Adding data pipeline for balanced batches

omoindrot commented 6 years ago

The current implementation uses tf.data for the input pipeline and only create random batches.

The triplet loss implementation accepts the following inputs:

def batch_all_triplet_loss(labels, embeddings, margin, squared=False):

where the labels could be anything.

Why a high number of classes is an issue

In the case of MNIST, if the batch size is big enough you are assured to have a high amount of useful triplets. For instance if you have a batch of 100 random images, you will on average have 10 images of each digit and you will be able to easily construct triplets.

However when there are a lot of classes, this approach breaks down. For instance if you have 10,000 classes and a batch size of 100, the probability that all images in the batch have distinct labels is around 60%. If this happens, then no triplet can be built and the loss will be useless.

Proposed solution

I'll work on building a data pipeline that automatically creates balanced batches of data. This should use the following arguments in the params.json file:

num_classes_per_batch: number of different classes to include in the batch
num_examples_per_class: number of examples of each class to include

The batch size will be the product of these two numbers.

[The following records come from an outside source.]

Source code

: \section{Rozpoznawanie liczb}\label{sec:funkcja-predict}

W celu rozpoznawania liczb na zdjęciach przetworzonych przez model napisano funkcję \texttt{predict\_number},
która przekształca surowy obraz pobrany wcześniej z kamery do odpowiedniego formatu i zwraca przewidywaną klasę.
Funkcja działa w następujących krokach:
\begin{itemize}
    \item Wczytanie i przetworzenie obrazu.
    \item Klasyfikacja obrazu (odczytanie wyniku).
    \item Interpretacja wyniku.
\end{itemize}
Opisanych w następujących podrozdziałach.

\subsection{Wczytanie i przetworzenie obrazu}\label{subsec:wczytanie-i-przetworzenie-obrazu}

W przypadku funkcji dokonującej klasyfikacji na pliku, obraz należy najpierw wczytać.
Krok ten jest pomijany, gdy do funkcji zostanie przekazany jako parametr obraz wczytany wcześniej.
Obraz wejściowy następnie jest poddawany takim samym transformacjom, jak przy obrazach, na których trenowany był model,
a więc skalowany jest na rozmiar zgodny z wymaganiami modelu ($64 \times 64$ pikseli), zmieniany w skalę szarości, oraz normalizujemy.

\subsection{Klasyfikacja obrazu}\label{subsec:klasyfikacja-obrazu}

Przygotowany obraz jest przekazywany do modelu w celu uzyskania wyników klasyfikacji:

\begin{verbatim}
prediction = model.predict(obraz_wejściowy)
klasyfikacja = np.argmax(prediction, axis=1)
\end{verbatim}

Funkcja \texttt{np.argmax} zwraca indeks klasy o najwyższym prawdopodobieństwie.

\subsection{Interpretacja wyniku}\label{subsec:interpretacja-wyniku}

Additionally, the previous signature of batch_all_triplet_loss(labels, embeddings, margin) can be replaced with balanced_batch_all_triplet_loss(num_classes, num_examples, embeddings, margin) since we don't need the labels in this case.

We don't need the labels because all the batches will always contain the same order of examples. The labels will always look like:

[1, 1, 1, 1, 5, 5, 5, 5, 3, 3, 3, 3]

(in this example, we have num_classes=3 and num_examples=4 for a total batch size of 12)

The reason to do this is that we don't need to compute the masks dynamically with _get_triplet_mask(labels) since the mask will always be the same, so we can hard-code it statically in the graph. This will lead to some performance improvements.

fursovia commented 6 years ago

This will be so helpful, thanks! Do you have any approximate timeline for when it could happen?

omoindrot commented 6 years ago

I'm starting a new job soon so I'm not sure how much time I'll have. You can maybe try to build a working solution in a fork to see how that works?

omoindrot commented 6 years ago

@fursovia : something like that would work

from tensorflow.contrib.data.python.ops.interleave_ops import DirectedInterleaveDataset

import model.mnist_dataset as mnist_dataset

# Define the data pipeline
mnist = mnist_dataset.train(args.data_dir)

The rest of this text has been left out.